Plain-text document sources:
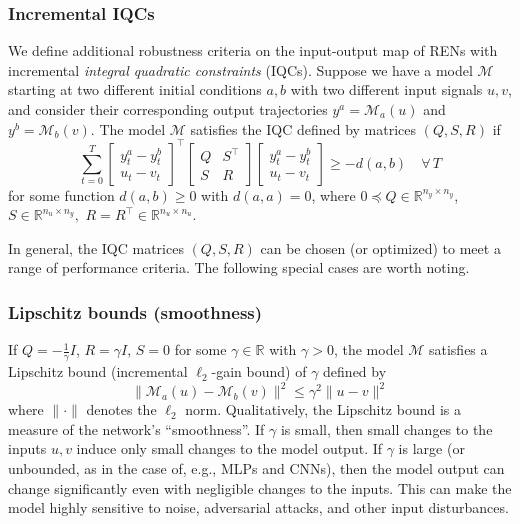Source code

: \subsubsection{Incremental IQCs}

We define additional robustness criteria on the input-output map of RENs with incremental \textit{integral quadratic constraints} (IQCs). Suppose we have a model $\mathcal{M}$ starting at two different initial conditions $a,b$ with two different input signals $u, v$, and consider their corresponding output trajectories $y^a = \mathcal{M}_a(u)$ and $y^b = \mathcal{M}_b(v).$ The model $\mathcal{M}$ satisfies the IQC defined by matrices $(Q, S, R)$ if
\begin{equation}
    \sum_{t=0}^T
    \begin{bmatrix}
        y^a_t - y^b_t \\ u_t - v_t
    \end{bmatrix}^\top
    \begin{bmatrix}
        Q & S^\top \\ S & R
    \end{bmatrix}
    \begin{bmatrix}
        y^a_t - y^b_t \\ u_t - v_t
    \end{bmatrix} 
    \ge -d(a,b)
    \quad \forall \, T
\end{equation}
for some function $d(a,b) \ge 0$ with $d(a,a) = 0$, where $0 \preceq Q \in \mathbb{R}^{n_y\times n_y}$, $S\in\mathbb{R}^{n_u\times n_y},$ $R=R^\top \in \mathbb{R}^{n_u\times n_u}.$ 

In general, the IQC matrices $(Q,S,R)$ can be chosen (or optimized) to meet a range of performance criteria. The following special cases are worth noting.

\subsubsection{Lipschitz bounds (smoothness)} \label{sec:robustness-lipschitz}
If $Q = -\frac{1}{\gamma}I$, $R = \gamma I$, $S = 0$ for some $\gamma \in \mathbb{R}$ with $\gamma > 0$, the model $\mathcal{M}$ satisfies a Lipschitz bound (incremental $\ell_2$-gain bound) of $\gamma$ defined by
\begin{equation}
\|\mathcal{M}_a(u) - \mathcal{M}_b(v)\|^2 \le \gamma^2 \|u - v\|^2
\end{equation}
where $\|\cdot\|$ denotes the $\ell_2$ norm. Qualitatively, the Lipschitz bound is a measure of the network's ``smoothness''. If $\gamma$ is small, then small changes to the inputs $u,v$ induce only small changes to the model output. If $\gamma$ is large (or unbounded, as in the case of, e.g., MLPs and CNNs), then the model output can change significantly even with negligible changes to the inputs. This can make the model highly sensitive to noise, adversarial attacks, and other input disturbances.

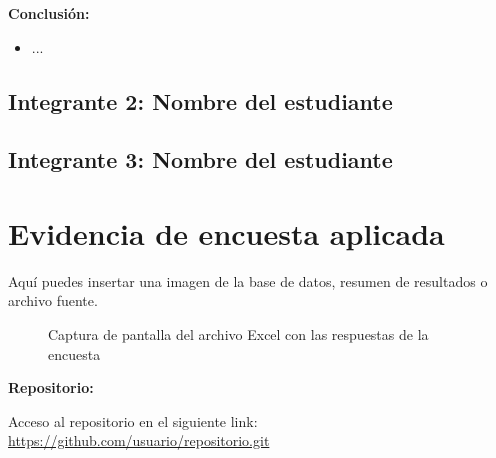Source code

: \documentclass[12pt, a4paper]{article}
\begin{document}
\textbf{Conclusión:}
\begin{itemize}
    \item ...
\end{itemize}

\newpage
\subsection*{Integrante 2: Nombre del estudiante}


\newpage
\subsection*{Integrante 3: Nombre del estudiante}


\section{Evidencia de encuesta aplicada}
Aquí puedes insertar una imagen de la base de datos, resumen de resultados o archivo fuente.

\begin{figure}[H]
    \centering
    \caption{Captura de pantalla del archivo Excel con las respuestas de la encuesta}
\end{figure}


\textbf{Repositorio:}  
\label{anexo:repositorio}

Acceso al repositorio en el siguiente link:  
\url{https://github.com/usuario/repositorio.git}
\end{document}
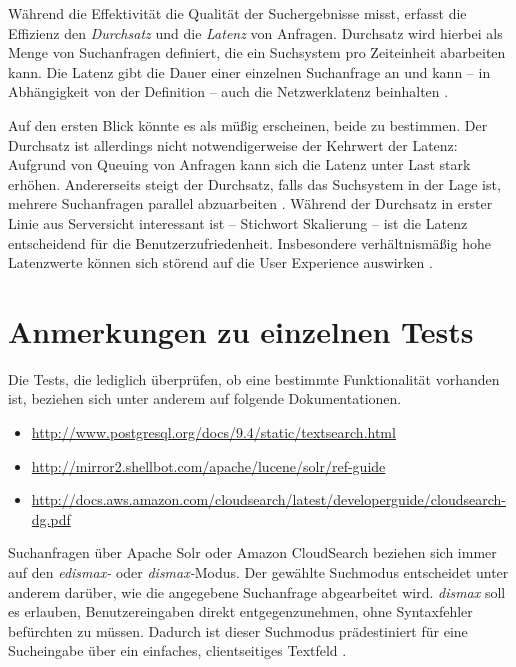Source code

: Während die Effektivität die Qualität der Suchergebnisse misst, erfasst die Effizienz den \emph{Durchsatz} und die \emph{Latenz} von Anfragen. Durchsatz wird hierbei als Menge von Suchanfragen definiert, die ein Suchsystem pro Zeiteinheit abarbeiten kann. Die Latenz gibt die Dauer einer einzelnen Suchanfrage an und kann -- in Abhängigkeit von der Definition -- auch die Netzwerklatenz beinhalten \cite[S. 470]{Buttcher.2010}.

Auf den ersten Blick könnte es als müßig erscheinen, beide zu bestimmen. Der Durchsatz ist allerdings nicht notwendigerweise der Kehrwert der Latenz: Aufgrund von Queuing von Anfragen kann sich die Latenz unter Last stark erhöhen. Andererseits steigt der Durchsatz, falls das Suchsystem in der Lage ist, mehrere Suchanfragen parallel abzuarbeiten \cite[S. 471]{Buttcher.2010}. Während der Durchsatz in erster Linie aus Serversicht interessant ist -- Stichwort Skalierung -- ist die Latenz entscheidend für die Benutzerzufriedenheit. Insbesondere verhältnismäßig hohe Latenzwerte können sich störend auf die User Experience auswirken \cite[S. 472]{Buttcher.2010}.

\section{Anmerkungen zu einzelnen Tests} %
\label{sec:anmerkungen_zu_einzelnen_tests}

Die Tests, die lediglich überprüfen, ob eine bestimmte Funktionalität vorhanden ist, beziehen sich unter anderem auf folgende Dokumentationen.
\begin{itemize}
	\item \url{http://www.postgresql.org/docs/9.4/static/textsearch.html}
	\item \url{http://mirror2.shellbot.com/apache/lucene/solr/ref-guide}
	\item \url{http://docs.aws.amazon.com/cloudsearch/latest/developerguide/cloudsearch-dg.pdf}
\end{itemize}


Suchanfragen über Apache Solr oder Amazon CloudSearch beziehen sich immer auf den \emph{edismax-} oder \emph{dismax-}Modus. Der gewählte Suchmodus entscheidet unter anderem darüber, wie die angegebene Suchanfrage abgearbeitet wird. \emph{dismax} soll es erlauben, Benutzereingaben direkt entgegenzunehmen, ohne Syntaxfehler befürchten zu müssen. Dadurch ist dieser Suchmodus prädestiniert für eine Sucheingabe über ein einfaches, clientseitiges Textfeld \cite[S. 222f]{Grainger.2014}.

Problem statement -
Copy out all lines above holding "label".

Task solution -
\subsubsection{Lipschitz bounds (smoothness)} \label{sec:robustness-lipschitz}
\label{anexo:repositorio}
\label{sec:anmerkungen_zu_einzelnen_tests}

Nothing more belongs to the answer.